Improving voltage harmonics forecasting at a wind farm using deep learning techniques

Abstract

The South African renewable energy mix includes wind, solar, hydro and ocean. This energy mix contributes to the nation energy requirements while reducing dependency on fossil fuel and in the process mitigating the emission of green-house gases. Wind power generation is always associated with the generation of voltage harmonics. Precise predictions of the presence of voltage harmonics is of vital importance in order to ensure clean voltage is coupled to the national grid. A total of 8103 voltage harmonics, measured at Jeffreys Bay Wind Farm in the Eastern Cape Province have been used in our experiments. The proposed model would take two steps to extract important features present in the voltage harmonics signals. The mean voltage amplitude is extracted using moving window segmentation.
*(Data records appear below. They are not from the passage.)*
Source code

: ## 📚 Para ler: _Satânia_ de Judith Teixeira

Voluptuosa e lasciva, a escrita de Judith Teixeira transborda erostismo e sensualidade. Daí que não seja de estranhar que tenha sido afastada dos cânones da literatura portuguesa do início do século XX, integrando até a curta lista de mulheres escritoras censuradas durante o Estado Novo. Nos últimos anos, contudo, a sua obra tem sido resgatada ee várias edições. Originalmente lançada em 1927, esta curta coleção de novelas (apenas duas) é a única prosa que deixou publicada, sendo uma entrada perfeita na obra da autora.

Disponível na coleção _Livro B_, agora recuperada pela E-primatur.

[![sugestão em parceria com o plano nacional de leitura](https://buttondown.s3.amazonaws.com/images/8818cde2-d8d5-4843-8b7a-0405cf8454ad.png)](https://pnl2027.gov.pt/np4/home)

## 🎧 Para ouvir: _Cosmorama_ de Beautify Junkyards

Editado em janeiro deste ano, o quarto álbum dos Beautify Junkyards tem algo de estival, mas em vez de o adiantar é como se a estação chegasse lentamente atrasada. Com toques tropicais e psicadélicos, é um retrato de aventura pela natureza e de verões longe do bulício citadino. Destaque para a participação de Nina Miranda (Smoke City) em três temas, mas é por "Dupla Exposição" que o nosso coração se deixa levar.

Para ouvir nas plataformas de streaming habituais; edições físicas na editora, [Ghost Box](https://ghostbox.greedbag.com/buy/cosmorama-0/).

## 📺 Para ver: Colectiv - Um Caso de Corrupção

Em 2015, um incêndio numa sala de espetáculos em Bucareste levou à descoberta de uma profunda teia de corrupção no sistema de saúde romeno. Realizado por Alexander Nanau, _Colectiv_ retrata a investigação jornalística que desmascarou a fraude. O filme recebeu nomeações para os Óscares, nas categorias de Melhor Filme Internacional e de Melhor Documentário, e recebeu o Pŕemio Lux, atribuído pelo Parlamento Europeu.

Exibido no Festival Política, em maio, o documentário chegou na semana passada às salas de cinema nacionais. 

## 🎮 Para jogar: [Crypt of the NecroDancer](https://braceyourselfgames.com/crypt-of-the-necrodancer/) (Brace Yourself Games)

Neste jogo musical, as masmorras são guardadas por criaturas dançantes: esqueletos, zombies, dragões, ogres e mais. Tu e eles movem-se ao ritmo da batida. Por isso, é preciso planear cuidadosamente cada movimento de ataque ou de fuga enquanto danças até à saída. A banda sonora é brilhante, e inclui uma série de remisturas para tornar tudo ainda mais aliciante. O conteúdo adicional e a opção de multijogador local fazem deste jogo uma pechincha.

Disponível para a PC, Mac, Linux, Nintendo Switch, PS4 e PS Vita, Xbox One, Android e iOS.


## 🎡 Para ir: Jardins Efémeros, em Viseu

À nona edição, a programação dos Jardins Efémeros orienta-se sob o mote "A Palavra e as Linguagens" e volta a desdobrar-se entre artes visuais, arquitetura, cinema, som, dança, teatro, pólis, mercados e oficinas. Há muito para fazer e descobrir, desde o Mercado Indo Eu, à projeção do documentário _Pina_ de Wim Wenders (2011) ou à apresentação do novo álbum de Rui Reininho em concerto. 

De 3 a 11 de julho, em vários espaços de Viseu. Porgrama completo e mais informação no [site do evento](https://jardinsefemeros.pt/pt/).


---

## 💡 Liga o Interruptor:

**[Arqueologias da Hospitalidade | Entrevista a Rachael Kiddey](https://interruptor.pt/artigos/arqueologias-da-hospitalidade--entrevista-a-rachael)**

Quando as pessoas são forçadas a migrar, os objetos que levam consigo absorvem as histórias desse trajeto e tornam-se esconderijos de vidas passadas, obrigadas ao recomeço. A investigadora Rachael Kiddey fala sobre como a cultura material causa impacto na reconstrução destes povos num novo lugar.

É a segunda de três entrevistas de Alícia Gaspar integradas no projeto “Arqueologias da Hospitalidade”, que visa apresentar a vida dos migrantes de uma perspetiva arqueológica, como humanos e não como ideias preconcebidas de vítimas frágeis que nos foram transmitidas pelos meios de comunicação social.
Long short-term memory (LSTM), a deep learning method, is used in the prediction of voltage harmonics generation based on the voltage features extracted. LSTM is a special kind of recurrent neural network (RNN) capable of learning long-term dependencies. For simplicity the model uses one LSTM layer with 128 hidden neurons. 8103 calculated mean values were used as the expected data to train the model in Matlab. The LSTM model could predict the next 3800 sample mean values with low root mean square error (RMSE).